Looking Beyond the Wall: A Philosophical Look at Themes of Madness, Chaos, Loneliness, and Suicide in Fin-de-Siecle German Women’s Literature

Matthew A. Kearney, Brigham Young University

Germanic and Slavic

Amid the chaos and anticipative excitement of fin-de-siecle Europe, German society quickly became a historical hotspot of unique political and social transformations. It was felt to be a period of degeneration, but at the same time a period of hope for a new beginning. In the midst of a culture that was still perpetuating lively, discriminating social appetites, it is intriguing to note that a broad examination of texts written by German women at this time, which experiment with the very question of social walls and new decisions, shows that these women most often employed conclusions laden with themes of madness, chaos, loneliness and suicide. For this research I have chosen three significant texts which can be viewed from historical and anthropological standpoints on the subject of traditional walls and choices. These are Jenseits der Mauer by Elisabeth Heinroth, Meine Freundin by Hermione von Preuschen-Telmann, and Helene Monbart-Kessler’s Kameraden. The approach to these works, and for the purpose of my research, evaluates the female literary characters in these texts in light of Friedrich Nietzsche’s philosophical view on the fragile balance between the Apollonian and Dionysian drives inherent in art and in life itself. Nietzsche asserted that in life there rages a constant battle between these two major forces, each striving to control the existence of men and women alike.

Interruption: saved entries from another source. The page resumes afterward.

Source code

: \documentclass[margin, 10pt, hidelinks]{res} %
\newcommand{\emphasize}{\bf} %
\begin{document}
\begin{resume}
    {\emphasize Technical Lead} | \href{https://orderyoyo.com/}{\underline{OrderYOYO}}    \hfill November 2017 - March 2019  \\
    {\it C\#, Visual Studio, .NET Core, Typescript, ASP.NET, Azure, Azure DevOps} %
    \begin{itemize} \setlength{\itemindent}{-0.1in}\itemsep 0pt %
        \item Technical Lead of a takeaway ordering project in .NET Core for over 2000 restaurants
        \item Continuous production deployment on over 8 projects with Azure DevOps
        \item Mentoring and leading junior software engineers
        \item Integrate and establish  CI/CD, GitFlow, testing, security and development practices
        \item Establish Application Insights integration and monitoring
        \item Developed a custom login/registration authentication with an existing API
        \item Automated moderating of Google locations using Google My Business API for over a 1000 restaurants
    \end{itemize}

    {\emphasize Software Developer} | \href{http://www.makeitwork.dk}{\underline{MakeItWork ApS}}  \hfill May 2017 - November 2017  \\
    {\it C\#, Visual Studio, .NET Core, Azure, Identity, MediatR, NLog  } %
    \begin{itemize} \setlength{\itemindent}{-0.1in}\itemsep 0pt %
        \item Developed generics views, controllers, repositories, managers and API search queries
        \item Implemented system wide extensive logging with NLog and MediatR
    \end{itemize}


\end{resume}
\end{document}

Against the background of this aesthetic discourse, the three texts I have chosen acquire a new dimension: they become an avenue for examining the causes of balance, or lack thereof, in the lives of these female characters. I believe this evaluation is significant because it foregrounds some of the choices and limitations which many women faced as traditional society was changing its attitudes towards them during the late nineteenth and early twentieth centuries.